I see only one cut in this plane and there are no components, nor traces, passing across the cut. That is good.
Now, since I know very little about ground and power planes, I have to ask a question:
Q, do we need to introduce a cut, or two, between the power zero volts plane and the Signal Plane, to force current flowing from PSU to Buffer to follow a preferred route?
Or do we get a good route by leaving the plane uncut?
The Buffer has a Signal Ground plane under all the components. That too allows all the HF signals to maintain low loop areas.
I see only one cut in this plane and there are no components, nor traces, passing across the cut.
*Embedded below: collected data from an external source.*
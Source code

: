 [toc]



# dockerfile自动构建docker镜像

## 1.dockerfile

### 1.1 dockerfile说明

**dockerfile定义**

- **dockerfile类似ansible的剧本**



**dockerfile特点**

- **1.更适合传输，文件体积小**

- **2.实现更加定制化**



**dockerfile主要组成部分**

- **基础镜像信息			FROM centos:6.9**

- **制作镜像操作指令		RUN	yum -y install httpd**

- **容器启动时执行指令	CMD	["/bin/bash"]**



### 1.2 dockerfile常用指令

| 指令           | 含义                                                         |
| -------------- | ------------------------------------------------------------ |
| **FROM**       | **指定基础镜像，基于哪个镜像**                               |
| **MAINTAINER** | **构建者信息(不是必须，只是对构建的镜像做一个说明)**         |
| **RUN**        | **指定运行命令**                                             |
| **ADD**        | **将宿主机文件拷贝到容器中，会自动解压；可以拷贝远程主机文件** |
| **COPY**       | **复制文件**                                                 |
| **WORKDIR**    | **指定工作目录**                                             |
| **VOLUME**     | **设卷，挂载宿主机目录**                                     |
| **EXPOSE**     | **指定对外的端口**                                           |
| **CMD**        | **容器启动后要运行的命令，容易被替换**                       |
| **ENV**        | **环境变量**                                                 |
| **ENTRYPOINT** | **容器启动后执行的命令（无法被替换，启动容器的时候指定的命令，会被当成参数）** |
That is good.
Now, since I know very little about ground and power planes, I have to ask a question:
Q, do we need to introduce a cut, or two, between the power zero volts plane and the Signal Plane, to force current flowing from PSU to Buffer to follow a preferred route?
Or do we get a good route by leaving the plane uncut?
Hi Andrew,
I asked this question to myself too. My intention was to create a sort of "star" ground under the op-amp. I initially wanted to introduce more cuts into the ground plane separating signal in/out returns and the power returns but this would shrink the connection between power ground and signal ground under the op-amp. I guess that the cut I made would force the return currents to pass under the IC and do not wander around especially at low frequencies. May be someone more skilled in the art can help to make it clear.
Regards,
Oleg
I asked this question to myself too. My intention was to create a sort of "star" ground under the op-amp. I initially wanted to introduce more cuts into the ground plane separating signal in/out returns and the power returns but this would shrink the connection between power ground and signal ground under the op-amp. I guess that the cut I made would force the return currents to pass under the IC and do not wander around especially at low frequencies. May be someone more skilled in the art can help to make it clear.
Regards,
Oleg
Hi Oleg,
I would extend the bottom layer ground plane to the whole surface.
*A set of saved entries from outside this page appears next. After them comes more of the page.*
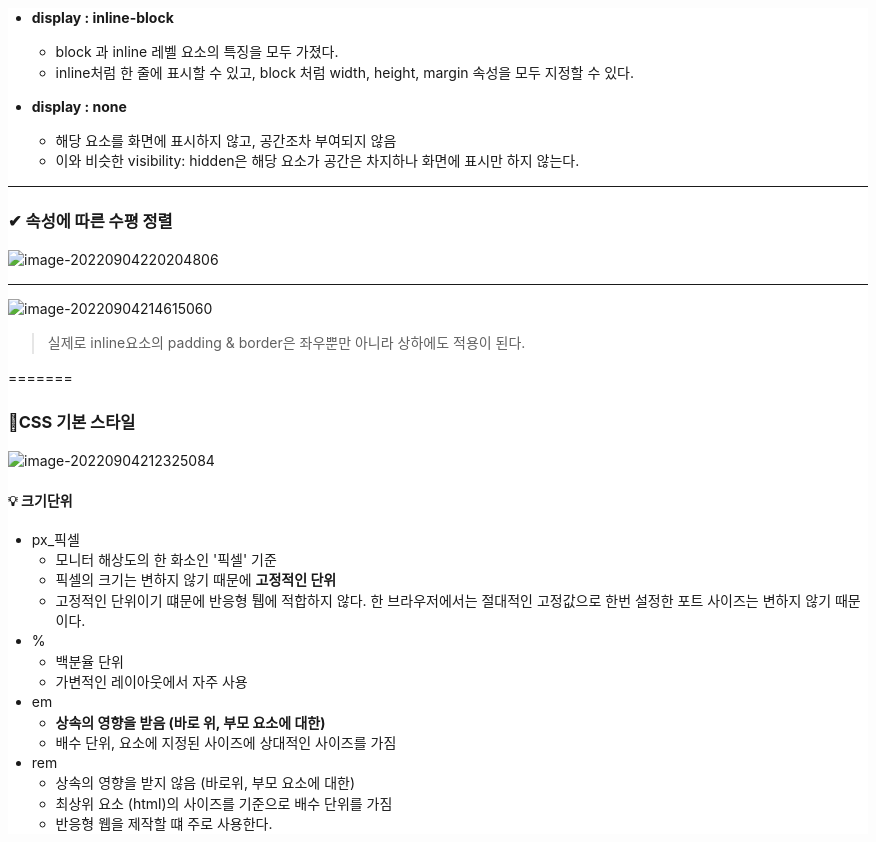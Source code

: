   

* **display : inline-block**
  * block 과 inline 레벨 요소의 특징을 모두 가졌다. 
  * inline처럼 한 줄에 표시할 수 있고, block 처럼 width, height, margin 속성을 모두 지정할 수 있다. 



* **display : none**
  * 해당 요소를 화면에 표시하지 않고, 공간조차 부여되지 않음
  * 이와 비슷한 visibility: hidden은 해당 요소가 공간은 차지하나 화면에 표시만 하지 않는다. 



---



### ✔ 속성에 따른 수평 정렬 

![image-20220904220204806](C:\Users\LGD\AppData\Roaming\Typora\typora-user-images\image-20220904220204806.png)





---



![image-20220904214615060](C:\Users\LGD\AppData\Roaming\Typora\typora-user-images\image-20220904214615060.png)

> 실제로 inline요소의 padding & border은 좌우뿐만 아니라 상하에도 적용이 된다. 
>
=======
### 🔔CSS 기본 스타일 

![image-20220904212325084](C:\Users\LGD\AppData\Roaming\Typora\typora-user-images\image-20220904212325084.png)



#### 💡 크기단위 

* px_픽셀 
  * 모니터 해상도의 한 화소인 '픽셀' 기준
  * 픽셀의 크기는 변하지 않기 때문에 **고정적인 단위** 
  * 고정적인 단위이기 떄문에 반응형 퉵에 적합하지 않다. 한 브라우저에서는 절대적인 고정값으로 한번 설정한 포트 사이즈는 변하지 않기 때문이다. 
* % 
  * 백분율 단위 
  * 가변적인 레이아웃에서 자주 사용 
* em 
  * **상속의 영향을 받음 (바로 위, 부모 요소에 대한)**
  * 배수 단위, 요소에 지정된 사이즈에 상대적인 사이즈를 가짐 
* rem 
  * 상속의 영향을 받지 않음 (바로위, 부모 요소에 대한)
  * 최상위 요소 (html)의 사이즈를 기준으로 배수 단위를 가짐 
  * 반응형 웹을 제작할 떄 주로 사용한다. 


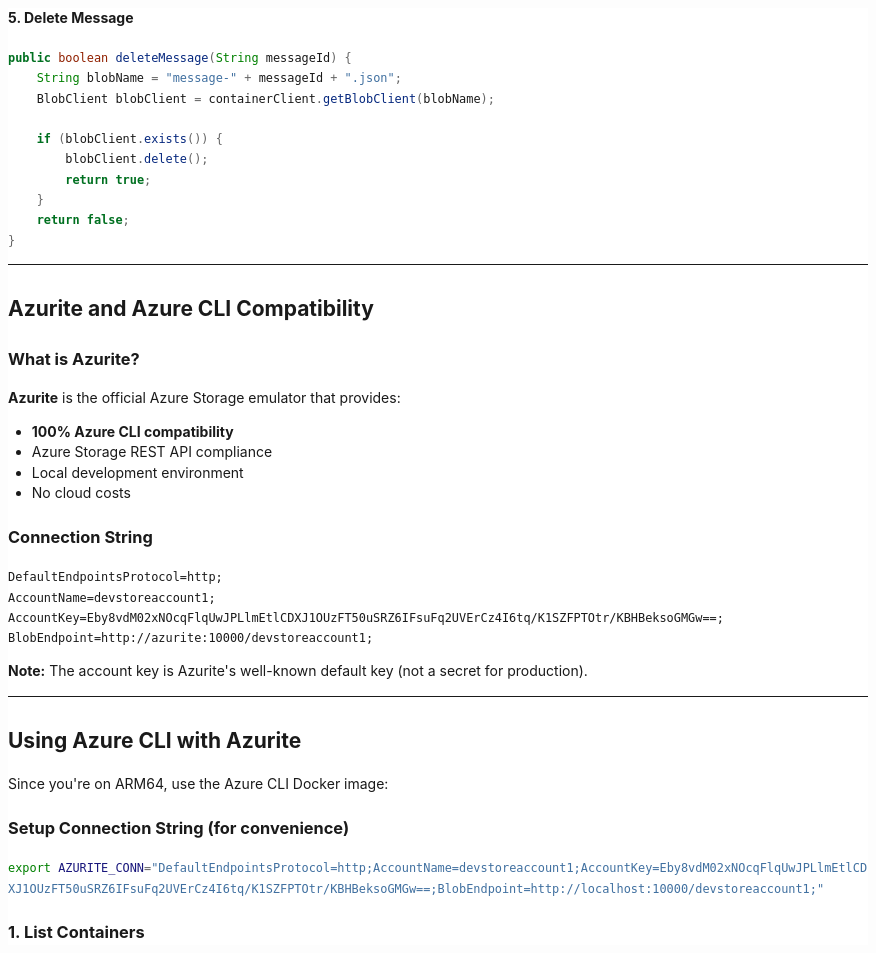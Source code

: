 #### 5. Delete Message
```java
public boolean deleteMessage(String messageId) {
    String blobName = "message-" + messageId + ".json";
    BlobClient blobClient = containerClient.getBlobClient(blobName);

    if (blobClient.exists()) {
        blobClient.delete();
        return true;
    }
    return false;
}
```

---

## Azurite and Azure CLI Compatibility

### What is Azurite?

**Azurite** is the official Azure Storage emulator that provides:
- **100% Azure CLI compatibility**
- Azure Storage REST API compliance
- Local development environment
- No cloud costs

### Connection String

```
DefaultEndpointsProtocol=http;
AccountName=devstoreaccount1;
AccountKey=Eby8vdM02xNOcqFlqUwJPLlmEtlCDXJ1OUzFT50uSRZ6IFsuFq2UVErCz4I6tq/K1SZFPTOtr/KBHBeksoGMGw==;
BlobEndpoint=http://azurite:10000/devstoreaccount1;
```

**Note:** The account key is Azurite's well-known default key (not a secret for production).

---

## Using Azure CLI with Azurite

Since you're on ARM64, use the Azure CLI Docker image:

### Setup Connection String (for convenience)

```bash
export AZURITE_CONN="DefaultEndpointsProtocol=http;AccountName=devstoreaccount1;AccountKey=Eby8vdM02xNOcqFlqUwJPLlmEtlCDXJ1OUzFT50uSRZ6IFsuFq2UVErCz4I6tq/K1SZFPTOtr/KBHBeksoGMGw==;BlobEndpoint=http://localhost:10000/devstoreaccount1;"
```

### 1. List Containers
Diode bridge traces will radiate much less if on a ground plane.
I would remove the upper layer ground plane, particularly in the left half of the board, it's pretty useless, IMHO.
Also I will make some cutouts on the groundplane between smoothing caps.
I will post later some examples from commercial gear.
In the right area I will, instead, create a signal ground plane and join it to the main ground via a resistor or a ferrite bead.
Also, since you're not using electrolythics on regs output you shoud keep power lanes MUCH shorter, maybe you could move the opamp between regulators and use regular power traces instead of planes.
I would extend the bottom layer ground plane to the whole surface.
Diode bridge traces will radiate much less if on a ground plane.
I would remove the upper layer ground plane, particularly in the left half of the board, it's pretty useless, IMHO.
Also I will make some cutouts on the groundplane between smoothing caps.
I will post later some examples from commercial gear.
In the right area I will, instead, create a signal ground plane and join it to the main ground via a resistor or a ferrite bead.
Also, since you're not using electrolythics on regs output you shoud keep power lanes MUCH shorter, maybe you could move the opamp between regulators and use regular power traces instead of planes.
Hi Dario,
Thanks a lot for the tips.
I will extend the ground plane under the rectifier diodes as you suggest.
As for the top ground plane I think it should be there because of SMD parts on top which connect to it. I would not like using via for each SMD cap. The through hole filter caps effectively connect to both sides of course. I would say it should not harm having it.
The cut outs in the ground plane are not so clear to me. I'll wait for your examples.
Connecting signal and power grounds using a resistor does not sounds right to me. Ferrite bead - may be, but both increase an impedance of the current return path which as I read here and there is a bad idea. Could you please give an argument why it is good and what benefit should I have from doing it? In principle in my naive thinking ferrite beads belong to power lines, IMHO.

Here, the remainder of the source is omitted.